Obama will also campaign for gubernatorial candidates that week in Wisconsin, Pennsylvania and Maine, a White House official told the Associated Press Wednesday morning.

Polls show that incumbent Gov. Rick Snyder (R) is leading his Democratic challenger Mark Schauer by an average of 3.5 points. Democrats have an edge in the U.S. Senate race, where U.S. Rep. Gary Peters (D–Detroit) leads Michigan Secretary of State Terri Lynn Land by nine points.

Peters is the only senatorial candidate Obama will campaign for, and Peters is also the only Senate nominee that has requested an appearance with the president. Meanwhile, Michelle Obama, former Pres. Bill Clinton and other Democratic figures have campaigned for a range of candidates across the nation for November’s midterm election.

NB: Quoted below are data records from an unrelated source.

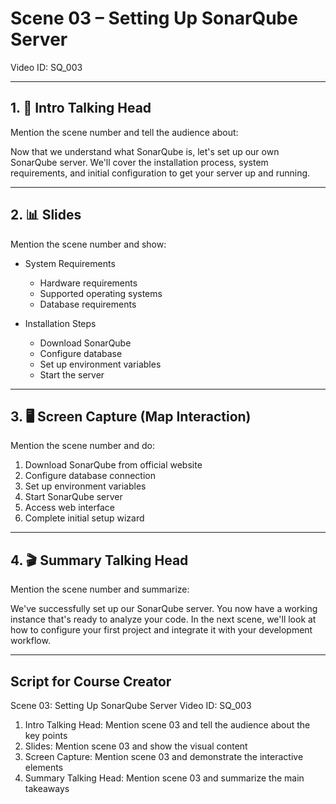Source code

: # Scene 03 – Setting Up SonarQube Server
Video ID: SQ_003

---

## 1. 🎥 Intro Talking Head
Mention the scene number and tell the audience about:

Now that we understand what SonarQube is, let's set up our own SonarQube server. We'll cover the installation process, system requirements, and initial configuration to get your server up and running.

---

## 2. 📊 Slides
Mention the scene number and show:

- System Requirements
  - Hardware requirements
  - Supported operating systems
  - Database requirements

- Installation Steps
  - Download SonarQube
  - Configure database
  - Set up environment variables
  - Start the server

---

## 3. 🖥️ Screen Capture (Map Interaction)
Mention the scene number and do:

1. Download SonarQube from official website
2. Configure database connection
3. Set up environment variables
4. Start SonarQube server
5. Access web interface
6. Complete initial setup wizard

---

## 4. 🎬 Summary Talking Head
Mention the scene number and summarize:

We've successfully set up our SonarQube server. You now have a working instance that's ready to analyze your code. In the next scene, we'll look at how to configure your first project and integrate it with your development workflow.

---

## Script for Course Creator
Scene 03: Setting Up SonarQube Server
Video ID: SQ_003

1. Intro Talking Head: Mention scene 03 and tell the audience about the key points
2. Slides: Mention scene 03 and show the visual content
3. Screen Capture: Mention scene 03 and demonstrate the interactive elements
4. Summary Talking Head: Mention scene 03 and summarize the main takeaways
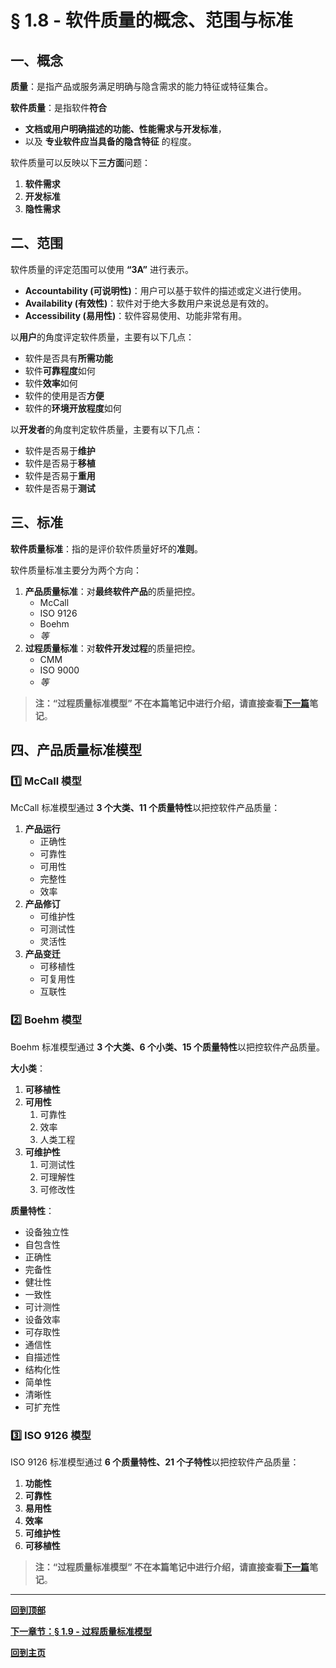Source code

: # § 1.8 - 软件质量的概念、范围与标准

## 一、概念

**质量**：是指产品或服务满足明确与隐含需求的能力特征或特征集合。

**软件质量**：是指软件**符合**

- **文档或用户明确描述的功能、性能需求与开发标准**，
- 以及 **专业软件应当具备的隐含特征** 的程度。

软件质量可以反映以下**三方面**问题：

1. **软件需求**
2. **开发标准**
3. **隐性需求**

## 二、范围

软件质量的评定范围可以使用 **“3A”** 进行表示。

- **Accountability (可说明性)**：用户可以基于软件的描述或定义进行使用。
- **Availability (有效性)**：软件对于绝大多数用户来说总是有效的。
- **Accessibility (易用性)**：软件容易使用、功能非常有用。

以**用户**的角度评定软件质量，主要有以下几点：

- 软件是否具有**所需功能**
- 软件**可靠程度**如何
- 软件**效率**如何
- 软件的使用是否**方便**
- 软件的**环境开放程度**如何

以**开发者**的角度判定软件质量，主要有以下几点：

- 软件是否易于**维护**
- 软件是否易于**移植**
- 软件是否易于**重用**
- 软件是否易于**测试**

## 三、标准

**软件质量标准**：指的是评价软件质量好坏的**准则**。

软件质量标准主要分为两个方向：

1. **产品质量标准**：对**最终软件产品**的质量把控。
	- McCall
	- ISO 9126
	- Boehm
	- *等*
2. **过程质量标准**：对**软件开发过程**的质量把控。
	- CMM
	- ISO 9000
	- *等*

> **注：“过程质量标准模型” 不在本篇笔记中进行介绍，请直接查看[下一篇](https://github.com/Lingggao/Software-Testing-Basics/blob/master/%E7%AC%AC%E4%B8%80%E7%AB%A0/1_9_%E8%BF%87%E7%A8%8B%E8%B4%A8%E9%87%8F%E6%A0%87%E5%87%86%E6%A8%A1%E5%9E%8B.md#-19---%E8%BF%87%E7%A8%8B%E8%B4%A8%E9%87%8F%E6%A0%87%E5%87%86%E6%A8%A1%E5%9E%8B)笔记**。

## 四、产品质量标准模型

### :one: McCall 模型

McCall 标准模型通过 **3 个大类、11 个质量特性**以把控软件产品质量：

1. **产品运行**
	- 正确性
	- 可靠性
	- 可用性
	- 完整性
	- 效率
2. **产品修订**
	- 可维护性
	- 可测试性
	- 灵活性
3. **产品变迁**
	- 可移植性
	- 可复用性
	- 互联性

### :two: Boehm 模型

Boehm 标准模型通过 **3 个大类、6 个小类、15 个质量特性**以把控软件产品质量。

**大小类**：

1. **可移植性**
2. **可用性**
	1. 可靠性
	2. 效率
	3. 人类工程
3. **可维护性**
	1. 可测试性
	2. 可理解性
	3. 可修改性

**质量特性**：

- 设备独立性
- 自包含性
- 正确性
- 完备性
- 健壮性
- 一致性
- 可计测性
- 设备效率
- 可存取性
- 通信性
- 自描述性
- 结构化性
- 简单性
- 清晰性
- 可扩充性

### :three: ISO 9126 模型

ISO 9126 标准模型通过 **6 个质量特性、21 个子特性**以把控软件产品质量：

1. **功能性**
2. **可靠性**
3. **易用性**
4. **效率**
5. **可维护性**
6. **可移植性**

> **注：“过程质量标准模型” 不在本篇笔记中进行介绍，请直接查看[下一篇](https://github.com/Lingggao/Software-Testing-Basics/blob/master/%E7%AC%AC%E4%B8%80%E7%AB%A0/1_9_%E8%BF%87%E7%A8%8B%E8%B4%A8%E9%87%8F%E6%A0%87%E5%87%86%E6%A8%A1%E5%9E%8B.md#-19---%E8%BF%87%E7%A8%8B%E8%B4%A8%E9%87%8F%E6%A0%87%E5%87%86%E6%A8%A1%E5%9E%8B)笔记**。

---
[**回到顶部**](https://github.com/Lingggao/Software-Testing-Basics/blob/master/%E7%AC%AC%E4%B8%80%E7%AB%A0/1_8_%E8%BD%AF%E4%BB%B6%E8%B4%A8%E9%87%8F%E7%9A%84%E6%A6%82%E5%BF%B5%E3%80%81%E8%8C%83%E5%9B%B4%E4%B8%8E%E6%A0%87%E5%87%86.md#-18---%E8%BD%AF%E4%BB%B6%E8%B4%A8%E9%87%8F%E7%9A%84%E6%A6%82%E5%BF%B5%E8%8C%83%E5%9B%B4%E4%B8%8E%E6%A0%87%E5%87%86)

[**下一章节：§ 1.9 - 过程质量标准模型**](https://github.com/Lingggao/Software-Testing-Basics/blob/master/%E7%AC%AC%E4%B8%80%E7%AB%A0/1_9_%E8%BF%87%E7%A8%8B%E8%B4%A8%E9%87%8F%E6%A0%87%E5%87%86%E6%A8%A1%E5%9E%8B.md#-19---%E8%BF%87%E7%A8%8B%E8%B4%A8%E9%87%8F%E6%A0%87%E5%87%86%E6%A8%A1%E5%9E%8B)

[**回到主页**](https://github.com/Lingggao/Software-Testing-Basics#%E8%BD%AF%E4%BB%B6%E6%B5%8B%E8%AF%95%E5%9F%BA%E7%A1%80)
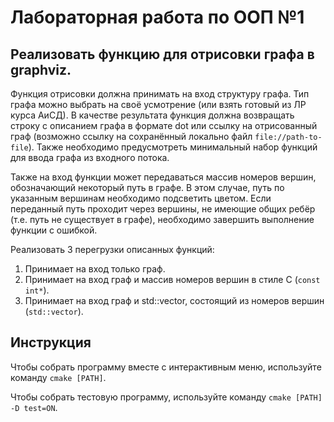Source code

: # Лабораторная работа по ООП №1

## Реализовать функцию для отрисовки графа в graphviz.

Функция отрисовки должна принимать на вход структуру графа. Тип графа можно выбрать на своё
усмотрение (или взять готовый из ЛР курса АиСД). В качестве результата функция должна возвращать
строку с описанием графа в формате dot или ссылку на отрисованный граф (возможно ссылку на
сохранённый локально файл `file://path-to-file`). Также необходимо предусмотреть минимальный набор
функций для ввода графа из входного потока.

Также на вход функции может передаваться массив номеров вершин, обозначающий некоторый путь в
графе. В этом случае, путь по указанным вершинам необходимо подсветить цветом. Если переданный
путь проходит через вершины, не имеющие общих ребёр (т.е. путь не существует в графе), необходимо
завершить выполнение функции с ошибкой.  

Реализовать 3 перегрузки описанных функций:

1. Принимает на вход только граф.
2. Принимает на вход граф и массив номеров вершин в стиле C (`const int*`).
3. Принимает на вход граф и std::vector, состоящий из номеров вершин (`std::vector`).

## Инструкция

Чтобы собрать программу вместе с интерактивным меню, используйте  команду `cmake [PATH]`. 

Чтобы собрать тестовую программу, используйте команду `cmake [PATH] -D test=ON`.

Candidates are likely distancing themselves from the president due to his plunging approval rates. Wednesday, an ABC News/Washington Post poll reflected that 40 percent of Americans approve of Obama’s job performance — an all-time low since the president took office in 2009. Forty-four percent of Americans approve of his handling of the economy, while 35 percent approve of his handling of the threat of ISIL.

Political Science Prof. Michael Traugott said in an interview last week with The Michigan Daily that Obama’s visit benefits the candidates differently. Peters’ lead in the polls could buffer negative pushback for appearing with the unpopular Commander in Chief, and the two politicians support similar issues, including the bailout of General Motors and Chrysler.

Peters made a point to boost Obama last Friday as he discussed the auto bailout — a decision some Michigan Republicans did not support.

“Thank god President Obama was there,” Peters said on Friday.

Meanwhile, a visit from the President could boost voter turnout for Schauer’s campaign. Democratic voter turnout for midterm elections is often lower than in a presidential election, so encouragement from Obama to get to the polls could bolster Schauer’s position in the gubernatorial race.

“For Schauer, (Obama is) probably going to spend his time talking about turnout,” Traugott said last week. “In a tight race, that’s what each candidate is interested in.”

The White House also announced today that the president would postpone campaign stops scheduled for this afternoon to hold meetings with Cabinet members about the government’s response to the Ebola outbreak.